------ RECORDED INFORMATION
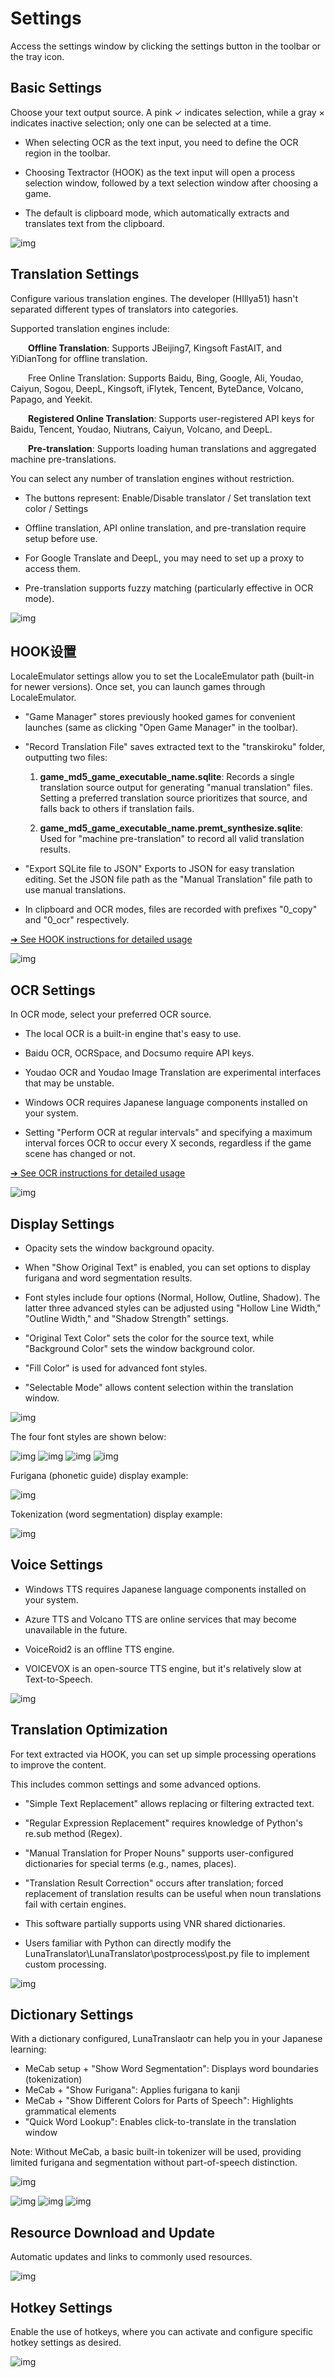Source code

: 
# Settings

Access the settings window by clicking the settings button in the toolbar or the tray icon.


## Basic Settings

Choose your text output source. A pink ✓ indicates selection, while a gray × indicates inactive selection; only one can be selected at a time.

- When selecting OCR as the text input, you need to define the OCR region in the toolbar.

- Choosing Textractor (HOOK) as the text input will open a process selection window, followed by a text selection window after choosing a game.

- The default is clipboard mode, which automatically extracts and translates text from the clipboard.

![img](https://image.lunatranslator.org/zh/5.jpg)


## Translation Settings

Configure various translation engines. The developer (HIllya51) hasn't separated different types of translators into categories.

Supported translation engines include:

&emsp;&emsp;**Offline Translation**: Supports JBeijing7, Kingsoft FastAIT, and YiDianTong for offline translation.

&emsp;&emsp;Free Online Translation: Supports Baidu, Bing, Google, Ali, Youdao, Caiyun, Sogou, DeepL, Kingsoft, iFlytek, Tencent, ByteDance, Volcano, Papago, and Yeekit.

&emsp;&emsp;**Registered Online Translation**: Supports user-registered API keys for Baidu, Tencent, Youdao, Niutrans, Caiyun, Volcano, and DeepL.

&emsp;&emsp;**Pre-translation**: Supports loading human translations and aggregated machine pre-translations.

You can select any number of translation engines without restriction.

- The buttons represent: Enable/Disable translator / Set translation text color / Settings

- Offline translation, API online translation, and pre-translation require setup before use.

- For Google Translate and DeepL, you may need to set up a proxy to access them.

- Pre-translation supports fuzzy matching (particularly effective in OCR mode).

![img](https://image.lunatranslator.org/zh/6.jpg)


## HOOK设置

LocaleEmulator settings allow you to set the LocaleEmulator path (built-in for newer versions). Once set, you can launch games through LocaleEmulator.

- "Game Manager" stores previously hooked games for convenient launches (same as clicking "Open Game Manager" in the toolbar).

- "Record Translation File" saves extracted text to the "transkiroku" folder, outputting two files:

  1. **game_md5_game_executable_name.sqlite**: Records a single translation source output for generating "manual translation" files. Setting a preferred translation source prioritizes that source, and falls back to others if translation fails.

  2. **game_md5_game_executable_name.premt_synthesize.sqlite**: Used for "machine pre-translation" to record all valid translation results.

- "Export SQLite file to JSON" Exports to JSON for easy translation editing. Set the JSON file path as the "Manual Translation" file path to use manual translations.

- In clipboard and OCR modes, files are recorded with prefixes "0_copy" and "0_ocr" respectively.


[➔ See HOOK instructions for detailed usage](hooksetsumei.md)

![img](https://image.lunatranslator.org/zh/21.jpg)

 
## OCR Settings

In OCR mode, select your preferred OCR source.

- The local OCR is a built-in engine that's easy to use.

- Baidu OCR, OCRSpace, and Docsumo require API keys.

- Youdao OCR and Youdao Image Translation are experimental interfaces that may be unstable.

- Windows OCR requires Japanese language components installed on your system.

- Setting "Perform OCR at regular intervals" and specifying a maximum interval forces OCR to occur every X seconds, regardless if the game scene has changed or not.

[➔ See OCR instructions for detailed usage](ocrsetsumei.md)

![img](https://image.lunatranslator.org/zh/22.jpg)


## Display Settings

- Opacity sets the window background opacity.

- When "Show Original Text" is enabled, you can set options to display furigana and word segmentation results.

- Font styles include four options (Normal, Hollow, Outline, Shadow). The latter three advanced styles can be adjusted using "Hollow Line Width," "Outline Width," and "Shadow Strength" settings.

- "Original Text Color" sets the color for the source text, while "Background Color" sets the window background color.

- "Fill Color" is used for advanced font styles.

- "Selectable Mode" allows content selection within the translation window.


![img](https://image.lunatranslator.org/zh/7.jpg)

The four font styles are shown below:

![img](https://image.lunatranslator.org/zh/ziti1.jpg)
![img](https://image.lunatranslator.org/zh/ziti2.jpg)
![img](https://image.lunatranslator.org/zh/ziti3.jpg)
![img](https://image.lunatranslator.org/zh/ziti4.jpg)

Furigana (phonetic guide) display example:

![img](https://image.lunatranslator.org/zh/jiaming.jpg)

Tokenization (word segmentation) display example:

![img](https://image.lunatranslator.org/zh/fenci.jpg)


 
  
## Voice Settings

- Windows TTS requires Japanese language components installed on your system.

- Azure TTS and Volcano TTS are online services that may become unavailable in the future.

- VoiceRoid2 is an offline TTS engine.

- VOICEVOX is an open-source TTS engine, but it's relatively slow at Text-to-Speech.

![img](https://image.lunatranslator.org/zh/8.jpg)


 

## Translation Optimization

For text extracted via HOOK, you can set up simple processing operations to improve the content.

This includes common settings and some advanced options.

- "Simple Text Replacement" allows replacing or filtering extracted text.

- "Regular Expression Replacement" requires knowledge of Python's re.sub method (Regex).

- "Manual Translation for Proper Nouns" supports user-configured dictionaries for special terms (e.g., names, places).

- "Translation Result Correction" occurs after translation; forced replacement of translation results can be useful when noun translations fail with certain engines.

- This software partially supports using VNR shared dictionaries.

- Users familiar with Python can directly modify the LunaTranslator\LunaTranslator\postprocess\post.py file to implement custom processing.

![img](https://image.lunatranslator.org/zh/10.jpg)


## Dictionary Settings

With a dictionary configured, LunaTranslaotr can help you in your Japanese learning:

- MeCab setup + "Show Word Segmentation": Displays word boundaries (tokenization)
- MeCab + "Show Furigana": Applies furigana to kanji
- MeCab + "Show Different Colors for Parts of Speech": Highlights grammatical elements
- "Quick Word Lookup": Enables click-to-translate in the translation window

Note: Without MeCab, a basic built-in tokenizer will be used, providing limited furigana and segmentation without part-of-speech distinction.

![img](https://image.lunatranslator.org/zh/cishu.jpg)


![img](https://image.lunatranslator.org/zh/fenci.jpg)
![img](https://image.lunatranslator.org/zh/searchword.jpg)
![img](https://image.lunatranslator.org/zh/searchword2.jpg)

## Resource Download and Update

Automatic updates and links to commonly used resources.

![img](https://image.lunatranslator.org/zh/down.jpg)
 

## Hotkey Settings

Enable the use of hotkeys, where you can activate and configure specific hotkey settings as desired.

![img](https://image.lunatranslator.org/zh/quick.jpg)
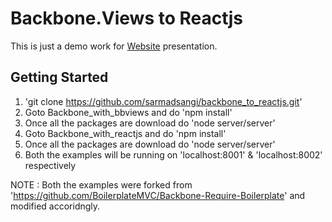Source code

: Backbone.Views to Reactjs
=========================

This is just a demo work for [Website](https://speakerdeck.com/sarmadsangi/from-backbone-dot-views-to-reactjs) presentation.

## Getting Started
   1. 'git clone https://github.com/sarmadsangi/backbone_to_reactjs.git'
   2. Goto Backbone_with_bbviews and do 'npm install'
   3. Once all the packages are download do 'node server/server'
   4. Goto Backbone_with_reactjs and do 'npm install'
   5. Once all the packages are download do 'node server/server'
   6. Both the examples will be running on 'localhost:8001' & 'localhost:8002' respectively
   

NOTE : Both the examples were forked from 'https://github.com/BoilerplateMVC/Backbone-Require-Boilerplate' and modified accoridngly.
  
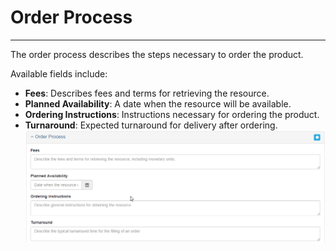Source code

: # Order Process

---

The order process describes the steps necessary to order the product.

Available fields include:

* **Fees**: Describes fees and terms for retrieving the resource.
* **Planned Availability**: A date when the resource will be available.
* **Ordering Instructions**: Instructions necessary for ordering the product.
* **Turnaround**: Expected turnaround for delivery after ordering. ![](/assets/order_process.png)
------------
# WHAT THE EXERCISE ASKS
Pull every line holding "server" out of the records.

# ANSWER TO THIS EXERCISE
   3. Once all the packages are download do 'node server/server'
   5. Once all the packages are download do 'node server/server'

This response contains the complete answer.